EXERCISE REQUIREMENTS: Using the entries below, show all lines with the string "type".

-------- DATA SHOWN --------

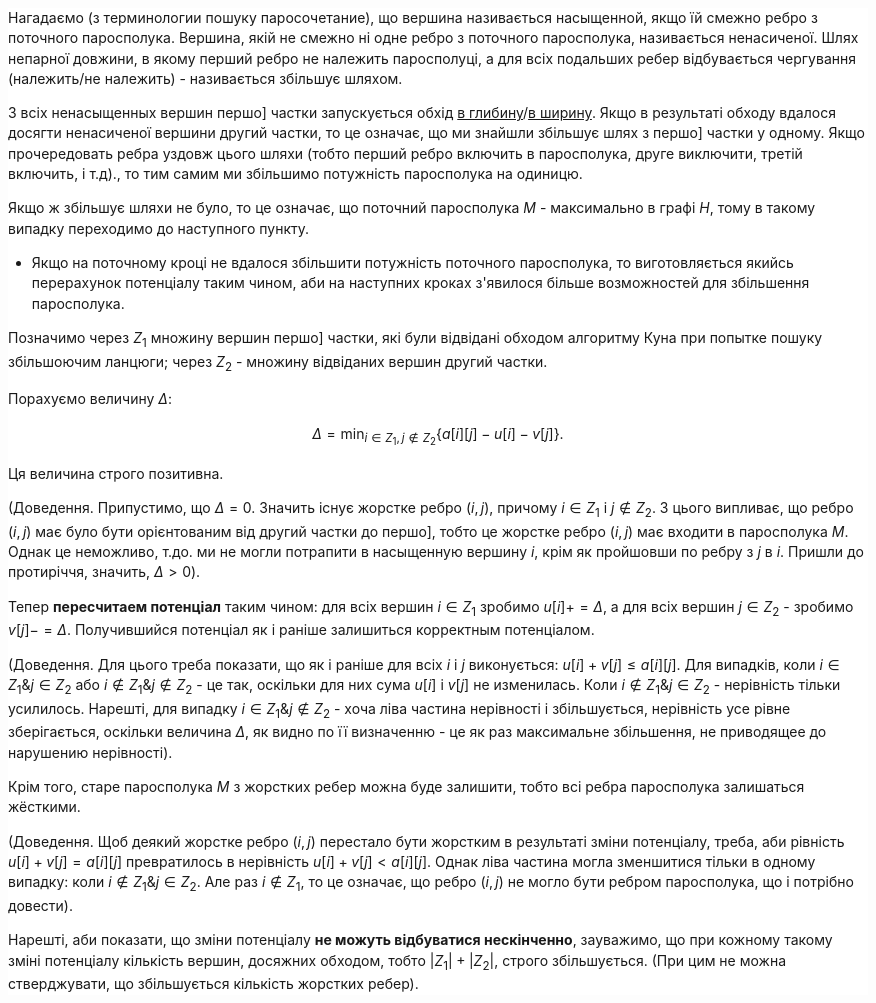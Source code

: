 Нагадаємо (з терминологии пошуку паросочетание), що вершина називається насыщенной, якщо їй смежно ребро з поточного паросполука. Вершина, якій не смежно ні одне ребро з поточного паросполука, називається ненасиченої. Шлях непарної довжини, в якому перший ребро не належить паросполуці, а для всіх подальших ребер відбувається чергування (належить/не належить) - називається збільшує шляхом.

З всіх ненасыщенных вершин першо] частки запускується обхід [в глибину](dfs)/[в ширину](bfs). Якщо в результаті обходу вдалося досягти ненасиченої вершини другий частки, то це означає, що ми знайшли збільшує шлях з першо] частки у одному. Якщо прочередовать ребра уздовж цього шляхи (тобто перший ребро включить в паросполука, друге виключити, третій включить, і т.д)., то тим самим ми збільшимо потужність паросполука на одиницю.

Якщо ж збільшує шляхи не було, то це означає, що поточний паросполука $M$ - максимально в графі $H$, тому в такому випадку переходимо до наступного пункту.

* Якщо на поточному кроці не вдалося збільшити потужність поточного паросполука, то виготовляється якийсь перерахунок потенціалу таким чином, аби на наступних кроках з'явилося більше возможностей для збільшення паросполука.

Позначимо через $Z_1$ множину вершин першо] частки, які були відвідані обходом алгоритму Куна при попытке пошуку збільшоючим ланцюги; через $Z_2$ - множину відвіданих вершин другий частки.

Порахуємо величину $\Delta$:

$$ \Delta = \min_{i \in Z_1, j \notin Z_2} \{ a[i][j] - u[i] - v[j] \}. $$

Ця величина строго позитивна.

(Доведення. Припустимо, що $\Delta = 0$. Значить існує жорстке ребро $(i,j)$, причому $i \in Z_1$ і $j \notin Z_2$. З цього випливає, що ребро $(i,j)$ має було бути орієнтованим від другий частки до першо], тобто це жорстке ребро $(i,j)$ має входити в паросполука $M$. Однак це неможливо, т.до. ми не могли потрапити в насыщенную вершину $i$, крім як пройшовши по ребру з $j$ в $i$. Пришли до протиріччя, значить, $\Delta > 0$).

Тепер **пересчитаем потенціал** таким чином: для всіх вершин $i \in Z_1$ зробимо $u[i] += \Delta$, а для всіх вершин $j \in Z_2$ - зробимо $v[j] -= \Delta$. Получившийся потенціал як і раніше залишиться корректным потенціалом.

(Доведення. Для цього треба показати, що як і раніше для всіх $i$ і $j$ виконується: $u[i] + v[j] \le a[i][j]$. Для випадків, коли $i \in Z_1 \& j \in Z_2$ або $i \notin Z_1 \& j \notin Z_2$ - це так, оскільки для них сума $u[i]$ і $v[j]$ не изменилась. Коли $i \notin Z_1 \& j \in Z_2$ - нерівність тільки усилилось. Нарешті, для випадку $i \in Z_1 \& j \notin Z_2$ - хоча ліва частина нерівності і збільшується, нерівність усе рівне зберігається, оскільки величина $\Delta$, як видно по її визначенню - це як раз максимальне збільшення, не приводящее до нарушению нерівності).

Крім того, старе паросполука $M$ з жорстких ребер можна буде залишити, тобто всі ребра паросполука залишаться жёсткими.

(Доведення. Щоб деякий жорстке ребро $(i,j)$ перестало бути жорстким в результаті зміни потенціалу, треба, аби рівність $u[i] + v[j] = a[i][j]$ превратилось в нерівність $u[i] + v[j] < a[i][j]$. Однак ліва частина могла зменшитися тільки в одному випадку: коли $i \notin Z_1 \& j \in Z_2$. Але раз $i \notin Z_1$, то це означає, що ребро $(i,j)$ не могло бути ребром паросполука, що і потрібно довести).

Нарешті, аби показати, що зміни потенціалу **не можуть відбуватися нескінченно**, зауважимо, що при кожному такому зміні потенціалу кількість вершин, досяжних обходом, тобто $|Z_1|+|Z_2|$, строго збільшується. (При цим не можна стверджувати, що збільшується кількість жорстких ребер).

--------
-------- DATA SHOWN --------

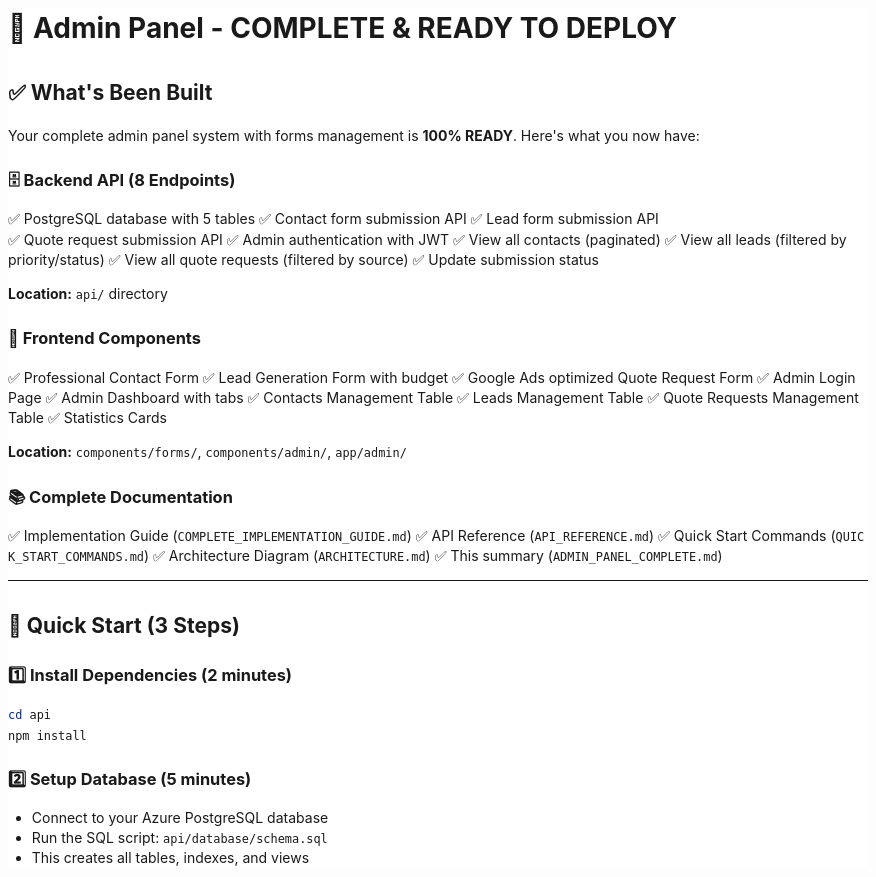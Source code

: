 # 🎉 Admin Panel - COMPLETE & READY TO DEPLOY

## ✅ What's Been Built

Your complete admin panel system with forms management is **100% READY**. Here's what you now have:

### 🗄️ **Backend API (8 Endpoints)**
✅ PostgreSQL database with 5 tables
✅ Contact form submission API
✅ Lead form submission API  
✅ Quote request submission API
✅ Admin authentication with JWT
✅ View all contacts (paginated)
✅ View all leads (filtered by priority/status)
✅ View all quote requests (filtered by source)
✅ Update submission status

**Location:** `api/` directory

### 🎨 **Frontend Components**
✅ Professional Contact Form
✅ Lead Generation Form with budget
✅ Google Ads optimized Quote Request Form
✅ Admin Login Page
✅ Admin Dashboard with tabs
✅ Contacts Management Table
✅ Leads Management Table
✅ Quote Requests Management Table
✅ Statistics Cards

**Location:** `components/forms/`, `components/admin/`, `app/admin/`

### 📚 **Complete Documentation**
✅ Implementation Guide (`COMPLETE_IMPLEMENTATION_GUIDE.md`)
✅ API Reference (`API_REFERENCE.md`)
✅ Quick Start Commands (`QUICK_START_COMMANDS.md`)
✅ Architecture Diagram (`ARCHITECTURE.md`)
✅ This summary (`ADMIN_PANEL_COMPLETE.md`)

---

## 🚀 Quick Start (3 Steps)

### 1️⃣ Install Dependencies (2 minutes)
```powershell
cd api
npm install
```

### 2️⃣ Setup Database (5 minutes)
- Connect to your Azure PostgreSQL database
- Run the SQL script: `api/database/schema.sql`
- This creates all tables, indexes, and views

--------
-------- DATA SHOWN --------

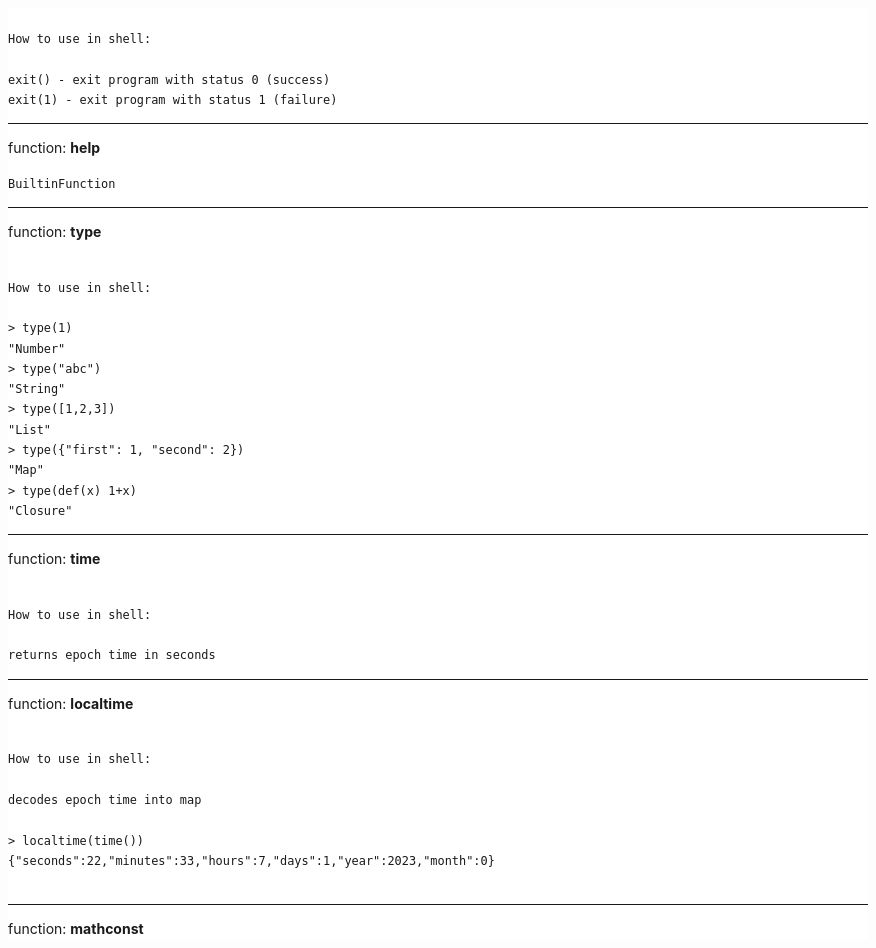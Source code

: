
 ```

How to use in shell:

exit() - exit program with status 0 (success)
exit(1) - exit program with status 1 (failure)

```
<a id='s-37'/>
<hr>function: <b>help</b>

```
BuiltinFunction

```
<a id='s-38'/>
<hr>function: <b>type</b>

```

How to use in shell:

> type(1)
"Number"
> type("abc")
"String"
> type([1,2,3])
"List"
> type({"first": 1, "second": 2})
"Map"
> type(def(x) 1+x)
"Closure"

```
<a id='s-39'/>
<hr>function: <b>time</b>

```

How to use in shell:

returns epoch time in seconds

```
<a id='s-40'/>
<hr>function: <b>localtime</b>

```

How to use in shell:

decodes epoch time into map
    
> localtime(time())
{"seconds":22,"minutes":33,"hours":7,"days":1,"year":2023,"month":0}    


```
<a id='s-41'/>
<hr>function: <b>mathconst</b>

--------

RESULT:
<hr>function: <b>type</b>
> type(1)
> type("abc")
> type([1,2,3])
> type({"first": 1, "second": 2})
> type(def(x) 1+x)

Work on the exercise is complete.